In my opinion, the Unite’s exemplary design falls short in one main point – the surroundings. The developed building is placed on the site without using advantage of it, or allowing the building to expand to the outside. Although Le Corbusier does not have the part-to-whole problem, he has the object to field problem, the object seems to always be submissive and passive to the environment it’s placed, with no alteration to its surrounding. This is where the architect is not a planner and has limited his tools to the traditional notion of ‘architects do buildings’. The site is viewed as a two-dimensional plan that an house many ‘objects’ on it, through this relationship, the in between is ignored and a negative space in the figure ground is created, due to the lack of connectivity of the many parts of one building to the other parts of another, this seems to have come from his previous work on Plan Voisin.
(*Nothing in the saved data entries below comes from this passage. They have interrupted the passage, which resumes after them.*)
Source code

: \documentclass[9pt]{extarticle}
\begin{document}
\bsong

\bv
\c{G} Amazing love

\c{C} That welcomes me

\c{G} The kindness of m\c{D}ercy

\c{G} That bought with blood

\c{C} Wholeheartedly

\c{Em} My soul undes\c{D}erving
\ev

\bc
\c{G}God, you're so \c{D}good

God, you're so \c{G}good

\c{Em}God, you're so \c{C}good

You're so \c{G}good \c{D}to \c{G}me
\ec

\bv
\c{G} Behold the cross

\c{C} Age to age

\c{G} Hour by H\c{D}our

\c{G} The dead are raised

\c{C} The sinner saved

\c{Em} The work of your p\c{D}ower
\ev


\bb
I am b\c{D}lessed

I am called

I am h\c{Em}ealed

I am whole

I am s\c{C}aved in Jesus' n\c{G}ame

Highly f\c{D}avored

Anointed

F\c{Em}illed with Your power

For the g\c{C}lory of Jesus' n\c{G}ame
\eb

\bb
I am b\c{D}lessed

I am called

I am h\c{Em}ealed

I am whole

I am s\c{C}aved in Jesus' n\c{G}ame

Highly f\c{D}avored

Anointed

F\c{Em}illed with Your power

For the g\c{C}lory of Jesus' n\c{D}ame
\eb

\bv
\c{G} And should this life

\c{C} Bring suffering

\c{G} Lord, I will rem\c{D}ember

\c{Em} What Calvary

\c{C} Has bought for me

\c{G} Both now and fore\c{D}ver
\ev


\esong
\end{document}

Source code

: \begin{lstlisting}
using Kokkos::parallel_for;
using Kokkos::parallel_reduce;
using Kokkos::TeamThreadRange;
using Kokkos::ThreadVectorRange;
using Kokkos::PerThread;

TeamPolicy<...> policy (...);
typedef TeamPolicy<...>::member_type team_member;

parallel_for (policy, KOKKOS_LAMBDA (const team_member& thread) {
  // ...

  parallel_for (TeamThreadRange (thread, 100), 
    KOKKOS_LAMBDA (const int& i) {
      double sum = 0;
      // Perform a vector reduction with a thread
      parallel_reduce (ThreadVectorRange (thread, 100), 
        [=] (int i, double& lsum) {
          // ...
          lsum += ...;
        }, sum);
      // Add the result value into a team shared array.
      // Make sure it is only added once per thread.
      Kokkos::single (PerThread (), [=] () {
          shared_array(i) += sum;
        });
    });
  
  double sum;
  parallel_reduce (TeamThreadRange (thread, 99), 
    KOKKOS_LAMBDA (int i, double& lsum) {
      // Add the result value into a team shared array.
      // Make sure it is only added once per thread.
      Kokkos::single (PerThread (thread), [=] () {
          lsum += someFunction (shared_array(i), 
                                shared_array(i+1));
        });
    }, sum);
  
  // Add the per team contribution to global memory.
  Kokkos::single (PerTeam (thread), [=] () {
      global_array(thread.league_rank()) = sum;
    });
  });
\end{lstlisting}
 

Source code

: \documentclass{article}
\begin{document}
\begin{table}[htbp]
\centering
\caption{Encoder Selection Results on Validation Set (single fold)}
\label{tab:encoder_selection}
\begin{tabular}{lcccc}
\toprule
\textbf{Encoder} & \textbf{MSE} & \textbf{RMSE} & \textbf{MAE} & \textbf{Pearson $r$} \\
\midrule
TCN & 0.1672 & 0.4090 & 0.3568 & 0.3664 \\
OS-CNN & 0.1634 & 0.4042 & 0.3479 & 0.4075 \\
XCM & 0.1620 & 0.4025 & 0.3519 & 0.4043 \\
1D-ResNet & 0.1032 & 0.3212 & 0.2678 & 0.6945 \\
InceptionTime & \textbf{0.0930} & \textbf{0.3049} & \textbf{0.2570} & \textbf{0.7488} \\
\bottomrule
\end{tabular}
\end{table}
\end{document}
When working on the location of the Plan Voisin, Le Corbusier opposed the idea of moving to a new area and planned for the city center instead, as he believed that the center held a great symbolic value that could not be recreated. The exaggerated verticality of the plan is due to Le Corbusier’s attempt at replacing the horizontal congestion of Paris with skyscrapers, this also meant the expansion of the oppressively narrow and dark streets into wide streets that could accommodate traffic and the safety of pedestrians.

Flight of Fight

With the birth of the vertical cities, architects have become experts at organizing urban densities. However, there is now an opportunity for architecture to interconnect and become its own network as a tool for urban planning. Otherwise, it would have truly reached a stagnation point that can only develop formally. The Plan Voisin attempts to balance the geometrical infrastructure and architecture with a more natural layout of parkland. Nonetheless, one cannot ignore the mega massing of architecture versus landscape, which seems to be one of the first major missteps that have isolated the urban planners from the architects, pushing us towards decorating the urban fabric, rather than designing the entire cut. In addition, Le Corbusier’s belief that the center must remain the center in order to be able to accommodate the plan he proposes the conversion of Paris into a tabula rasa which is an extreme application of Koolhaas’s modern phrase ‘Fuck Context’. Nicolai Ouroussoff once described Koolhaas as ‘a reluctant architect.’7 I disagree. In fact, Koolhaas is in constant oscillation between the built and unbuilt. It reflects his metropolitan mindset, between buildings and their arrangements (the city), reflecting not reluctance but commitment to this precarious balance. While many architects are happily contained in plot lines, designing objects for the landscape, Koolhaas decides to bring the field into the object, allowing for a distortion of the inside, outside and the in between, which creates an extremely unique moment of ‘alles ist architektur.’8 This creates an endless process of connectivity and the elimination of the line that was drawn by planners between architecture and what is not, allowing the architecture to finally expand its territory and develop the in between. Through these means, the field can overcome its stagnation, and reoccupy its place as the city’s architect.